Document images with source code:
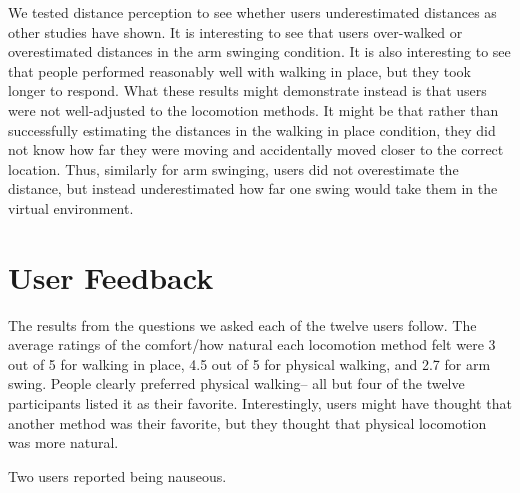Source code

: \documentclass[titlepage]{article}
\theoremstyle{definition}
\theoremstyle{proof}
\begin{document}
We tested distance perception to see whether users underestimated distances as
other studies have shown. %
It is interesting to see that users over-walked or overestimated distances in the arm swinging condition.
It is also interesting to see that people performed reasonably well with walking in place,
but they took longer to respond.
What these results might demonstrate instead is that users were not well-adjusted to the locomotion methods.
It might be that rather than successfully estimating the distances
in the walking in place condition,
they did not know how far they were moving and accidentally moved closer to the correct location.
Thus, similarly for arm swinging, users did not overestimate the distance,
but instead underestimated how far one swing would take them in the virtual environment.

\clearpage
\section{User Feedback}
The results from the questions we asked each of the twelve users follow.
The average ratings of the comfort/how natural each locomotion method felt were
3 out of 5 for walking in place,
4.5 out of 5 for physical walking,
and 2.7 for arm swing.
People clearly preferred physical walking--
all but four of the twelve participants listed it as their favorite.
Interestingly, users might have thought that another method was their favorite,
but they thought that physical locomotion was more natural.

Two users reported being nauseous.
\end{document}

◆ EXERCISE GOAL ◆
Could you reproduce, exactly as written, the lines running from the one with "People clearly preferred" to the end of the entries above?

◆ RESPONSE BELOW ◆
People clearly preferred physical walking--
all but four of the twelve participants listed it as their favorite.
Interestingly, users might have thought that another method was their favorite,
but they thought that physical locomotion was more natural.

Two users reported being nauseous.
\end{document}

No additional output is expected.